Linking linked data to U.S. law

Automating conversion of citations into URLs.

At a recent W3C Government Linked Data Working Group working group meeting, I started thinking more about the role in linked data of laws that are published online. To summarize, you don’t want to publish the laws themselves as triples, because they’re a bad fit for the triples data model, but as online resources relevant to a lot of issues out there, they make an excellent set of resources to point to, although you may not always get the granularity you want.

Plenty of government data references laws and related materials.

I’m discussing U.S. Federal law here, but similar principles should apply both in individual states and in other countries. The main sets of laws here are legislation, code, regulations, and court decisions. (“Code” refers to laws passed by legislation, arranged by topic; for example, laws passed about taxes are gathered into the Internal Revenue Code.) If you really want to learn about the various forms of legal material and their relationship, I highly recommend the book Finding the Law, which I found indispensable when I worked at LexisNexis.
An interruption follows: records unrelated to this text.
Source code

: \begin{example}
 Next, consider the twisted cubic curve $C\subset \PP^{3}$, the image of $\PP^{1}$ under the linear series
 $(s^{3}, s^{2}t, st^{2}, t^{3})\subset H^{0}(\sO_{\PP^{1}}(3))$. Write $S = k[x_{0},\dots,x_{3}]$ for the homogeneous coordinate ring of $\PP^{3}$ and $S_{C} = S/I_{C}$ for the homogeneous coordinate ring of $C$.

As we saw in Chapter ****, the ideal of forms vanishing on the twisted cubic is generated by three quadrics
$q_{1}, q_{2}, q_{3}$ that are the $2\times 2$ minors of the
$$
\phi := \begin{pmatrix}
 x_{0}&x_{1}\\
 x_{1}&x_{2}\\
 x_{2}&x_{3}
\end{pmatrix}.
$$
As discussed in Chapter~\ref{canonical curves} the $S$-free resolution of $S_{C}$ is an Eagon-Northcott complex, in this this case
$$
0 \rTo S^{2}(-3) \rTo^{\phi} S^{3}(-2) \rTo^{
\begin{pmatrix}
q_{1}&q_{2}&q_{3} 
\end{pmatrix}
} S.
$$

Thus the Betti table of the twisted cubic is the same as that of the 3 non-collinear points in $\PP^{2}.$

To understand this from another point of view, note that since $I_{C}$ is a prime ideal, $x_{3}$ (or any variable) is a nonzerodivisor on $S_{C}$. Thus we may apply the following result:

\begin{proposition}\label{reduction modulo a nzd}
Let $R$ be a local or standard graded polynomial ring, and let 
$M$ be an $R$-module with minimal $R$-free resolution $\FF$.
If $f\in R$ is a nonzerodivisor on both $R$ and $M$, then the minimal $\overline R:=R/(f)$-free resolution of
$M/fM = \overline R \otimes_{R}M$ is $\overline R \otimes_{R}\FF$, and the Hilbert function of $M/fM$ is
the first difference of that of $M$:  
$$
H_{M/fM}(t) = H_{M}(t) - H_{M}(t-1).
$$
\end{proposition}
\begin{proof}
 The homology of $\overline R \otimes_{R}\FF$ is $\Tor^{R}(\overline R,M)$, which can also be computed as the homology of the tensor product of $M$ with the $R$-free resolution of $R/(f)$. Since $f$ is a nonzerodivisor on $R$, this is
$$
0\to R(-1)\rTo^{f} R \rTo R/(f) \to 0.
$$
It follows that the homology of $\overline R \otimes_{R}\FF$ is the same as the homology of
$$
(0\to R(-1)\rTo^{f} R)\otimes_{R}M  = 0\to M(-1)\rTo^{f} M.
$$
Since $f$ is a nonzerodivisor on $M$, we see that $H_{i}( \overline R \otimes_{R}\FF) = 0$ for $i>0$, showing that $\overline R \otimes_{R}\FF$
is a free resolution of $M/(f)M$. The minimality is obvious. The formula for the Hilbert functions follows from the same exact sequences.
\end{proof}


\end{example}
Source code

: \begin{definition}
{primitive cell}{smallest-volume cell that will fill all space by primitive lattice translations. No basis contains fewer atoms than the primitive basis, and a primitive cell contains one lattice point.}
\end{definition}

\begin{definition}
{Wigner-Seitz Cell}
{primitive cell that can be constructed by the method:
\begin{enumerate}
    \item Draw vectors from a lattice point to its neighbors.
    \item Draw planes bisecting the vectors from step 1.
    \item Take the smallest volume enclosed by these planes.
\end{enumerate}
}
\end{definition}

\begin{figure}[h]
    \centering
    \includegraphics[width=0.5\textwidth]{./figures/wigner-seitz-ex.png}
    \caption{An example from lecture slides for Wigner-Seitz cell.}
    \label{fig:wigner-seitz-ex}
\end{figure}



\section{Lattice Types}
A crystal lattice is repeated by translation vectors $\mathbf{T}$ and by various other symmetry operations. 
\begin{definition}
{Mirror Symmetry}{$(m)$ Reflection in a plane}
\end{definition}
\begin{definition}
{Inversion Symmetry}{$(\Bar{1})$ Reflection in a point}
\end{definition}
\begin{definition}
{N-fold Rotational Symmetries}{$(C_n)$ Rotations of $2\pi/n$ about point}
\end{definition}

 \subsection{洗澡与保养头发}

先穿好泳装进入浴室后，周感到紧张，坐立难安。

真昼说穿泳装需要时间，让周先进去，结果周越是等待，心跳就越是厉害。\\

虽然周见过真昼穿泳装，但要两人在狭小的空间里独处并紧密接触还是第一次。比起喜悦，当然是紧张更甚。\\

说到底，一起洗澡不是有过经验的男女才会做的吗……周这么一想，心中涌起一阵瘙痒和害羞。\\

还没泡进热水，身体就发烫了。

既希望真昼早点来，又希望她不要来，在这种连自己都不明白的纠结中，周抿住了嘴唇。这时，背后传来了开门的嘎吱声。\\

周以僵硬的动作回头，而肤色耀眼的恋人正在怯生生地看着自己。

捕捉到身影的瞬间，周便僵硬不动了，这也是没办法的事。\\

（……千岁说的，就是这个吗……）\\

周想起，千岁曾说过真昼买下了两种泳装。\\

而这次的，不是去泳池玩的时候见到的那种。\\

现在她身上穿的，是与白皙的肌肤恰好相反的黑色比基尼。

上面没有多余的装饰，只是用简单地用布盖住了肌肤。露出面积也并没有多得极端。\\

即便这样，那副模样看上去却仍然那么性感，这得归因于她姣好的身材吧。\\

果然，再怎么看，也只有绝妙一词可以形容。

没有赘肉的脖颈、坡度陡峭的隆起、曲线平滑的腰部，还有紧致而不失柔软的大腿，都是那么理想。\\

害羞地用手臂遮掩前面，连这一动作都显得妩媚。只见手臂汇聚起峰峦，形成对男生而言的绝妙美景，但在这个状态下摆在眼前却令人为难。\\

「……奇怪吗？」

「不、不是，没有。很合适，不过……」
Most law consists of narrative sentences arranged as paragraphs, often with metadata assigned to certain blocks of it. It’s such a good fit for XML that legal publishers were among the first users of XML’s predecessor, SGML. (Their use of XML and SGML account for a large chunk of my career, and I know that some old XML friends like Sean McGrath and Dale Waldt continue to make great contributions in this area.) So, while you wouldn’t get much benefit splitting these sentences and paragraphs into subjects, predicates, and objects and publishing them as triples, plenty of government data references laws and related materials, and it’s more helpful if they can reference them with URLs that lead to the actual laws. To add these URLs with any kind of scalability, you need to find out the common format for citing a document (or, if possible, a point within a document) and an online source of those legal documents whose URLs can be built from that citation format with a regular expression or some other automated tool.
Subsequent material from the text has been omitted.